Nessa conta do endividamento externo entra o polêmico acordo de cooperação que o Brasil assinou com a Alemanha para a construção de Angra 1. O país europeu foi o único que se dispôs a transferir a tecnologia da ultracentrifugação do urânio, diz o pesquisador Luiz Alberto Moniz Bandeira, autor de O “milagre alemão” e o desenvolvimento no Brasil (Editora Unesp, 2011) e O Governo João Goulart: as lutas sociais no Brasil – 1961-1964 (Editora Unesp, 2010). “A transferência foi feita clandestinamente, pelos técnicos e cientistas que vieram pela Alemanha, de acordo com o protocolo industrial, e não estavam sujeitos a salvaguardas.” O país europeu aceitou transferir a tecnologia porque necessitava de urânio enriquecido para produção de energia elétrica, e não queria ficar na dependência dos Estados Unidos. Professor titular aposentado da Universidade de Brasília, Moniz Bandeira reitera que os militares viam como fundamental o domínio da energia nuclear pelos brasileiros, inclusive para se afirmar em uma posição de potência mundial.
O físico José Goldemberg, ex-reitor da USP, lembra que os principais representantes da comunidade científica, sobretudo a Sociedade Brasileira de Física e a Sociedade Brasileira para o Progresso da Ciência, se opuseram publicamente ao projeto dos militares, uma vez que o acordo nuclear com a Alemanha previa a compra de um pacote fechado e a própria ciência brasileira não teria acesso à tecnologia nuclear. O acordo era benéfico para os cofres alemães. Em 1967, o governo anuncia a compra da usina de Angra 1. Mas, em 1975, os cientistas foram surpreendidos com a intenção de Geisel de ampliar o acordo com a Alemanha, com a compra de oito grandes reatores nucleares. “Hoje se sabe que essa oposição foi fundamental para evitar a nuclearização do Brasil”, lembra Goldemberg. Dos oito reatores, só Angra 2 foi concluída, enquanto Angra 3 está prevista para 2018.
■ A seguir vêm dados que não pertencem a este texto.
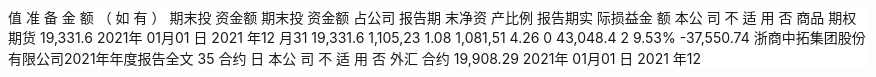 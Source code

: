 值
准
备
金
额
（
如
有
）
期末投
资金额
期末投
资金额
占公司
报告期
末净资
产比例
报告期实
际损益金
额
本公
司
不
适
用
否
商品
期权
期货
19,331.6
2021年
01月01
日
2021
年12
月31
19,331.6
1,105,23
1.08
1,081,51
4.26
0
43,048.4
2
9.53%
-37,550.74
浙商中拓集团股份有限公司2021年年度报告全文
35
合约
日
本公
司
不
适
用
否
外汇
合约
19,908.29
2021年
01月01
日
2021
年12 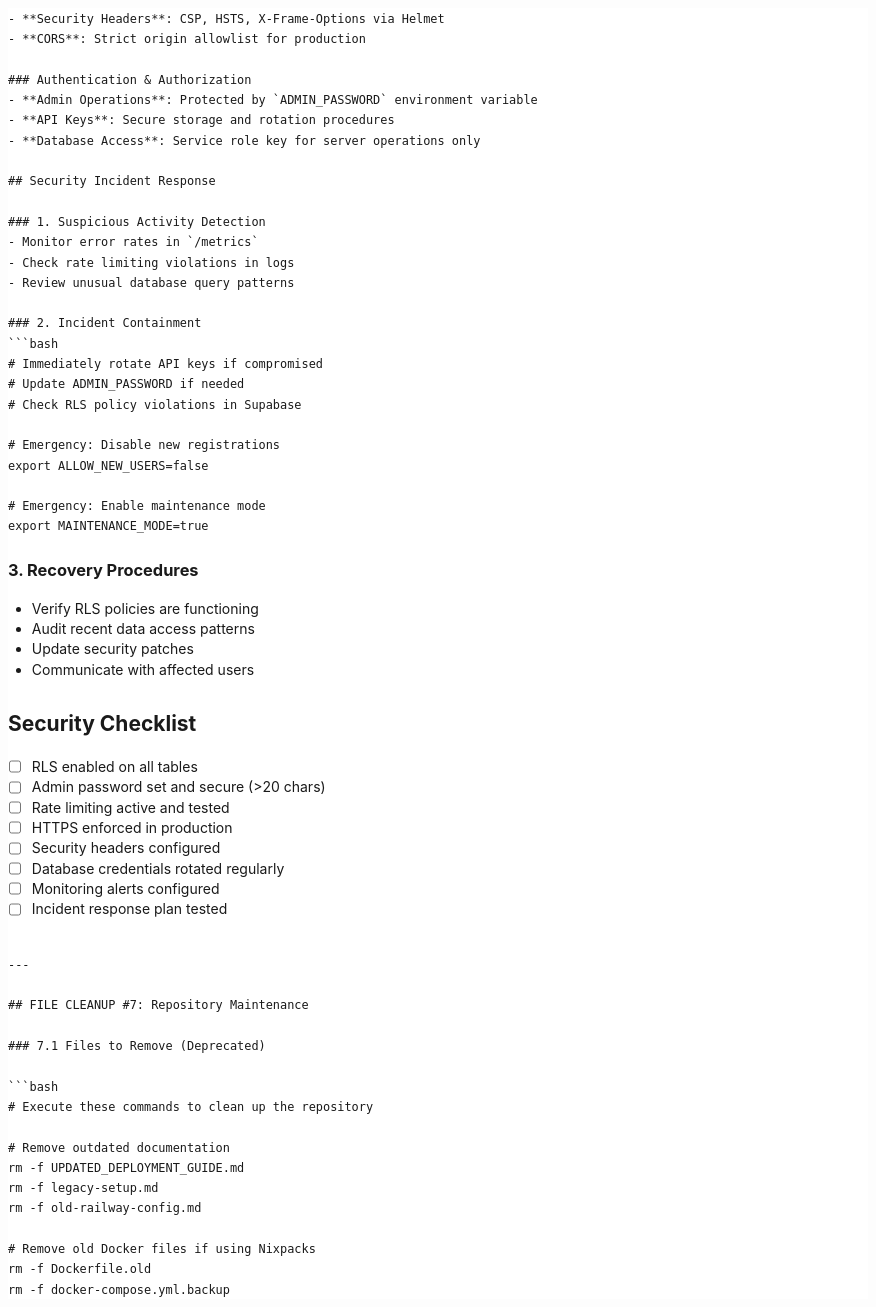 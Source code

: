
 ```
- **Security Headers**: CSP, HSTS, X-Frame-Options via Helmet
- **CORS**: Strict origin allowlist for production

### Authentication & Authorization
- **Admin Operations**: Protected by `ADMIN_PASSWORD` environment variable
- **API Keys**: Secure storage and rotation procedures
- **Database Access**: Service role key for server operations only

## Security Incident Response

### 1. Suspicious Activity Detection
- Monitor error rates in `/metrics`
- Check rate limiting violations in logs
- Review unusual database query patterns

### 2. Incident Containment
```bash
# Immediately rotate API keys if compromised
# Update ADMIN_PASSWORD if needed
# Check RLS policy violations in Supabase

# Emergency: Disable new registrations
export ALLOW_NEW_USERS=false

# Emergency: Enable maintenance mode
export MAINTENANCE_MODE=true
```

### 3. Recovery Procedures
- Verify RLS policies are functioning
- Audit recent data access patterns
- Update security patches
- Communicate with affected users

## Security Checklist

- [ ] RLS enabled on all tables
- [ ] Admin password set and secure (>20 chars)
- [ ] Rate limiting active and tested
- [ ] HTTPS enforced in production
- [ ] Security headers configured
- [ ] Database credentials rotated regularly
- [ ] Monitoring alerts configured
- [ ] Incident response plan tested
```

---

## FILE CLEANUP #7: Repository Maintenance

### 7.1 Files to Remove (Deprecated)

```bash
# Execute these commands to clean up the repository

# Remove outdated documentation
rm -f UPDATED_DEPLOYMENT_GUIDE.md
rm -f legacy-setup.md
rm -f old-railway-config.md

# Remove old Docker files if using Nixpacks
rm -f Dockerfile.old
rm -f docker-compose.yml.backup
```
Sindicatos perseguidos, partidos cassados, recrudescimento da violência, criminalização da juventude, crescimento aliado ao aumento da desigualdade social, tudo isso fez parte da realidade do regime militar. Como e por que boa parte da sociedade aceitou fazer parte desse jogo é uma questão em aberto. Novas gerações de pesquisadores, como a historiadora Janaina Cordeiro, da Universidade Federal Fluminense, têm procurado desemaranhar esse novelo. Ela defendeu, em 2012, uma tese sobre as comemorações do Sesquicentenário da Independência no ano de 1972. O trabalho será publicado neste ano sob o título A ditadura em tempos de milagre: orgulho, comemorações e consenso pela editora da FGV e com apoio da Faperj. Nele, a autora afirma que os governos militares recorreram a estratégias para alcançar determinados graus de consenso social. Eles não inventaram a ideia de construção do novo, mas essa imagem foi minuciosamente retomada e reelaborada por eles. Citando a formulação do historiador Robert Gellatelly, que estudou a conformação do pacto social sob a Alemanha nazista, Janaina afirma que mecanismos de coerção e consentimento ajudaram a obter o apoio dos brasileiros. “A ditadura soube estabelecer diálogos com importantes tradições nacionais, ativar sentimentos patrióticos e ufanistas que são componentes importantes de determinado imaginário coletivo nacional”, conclui.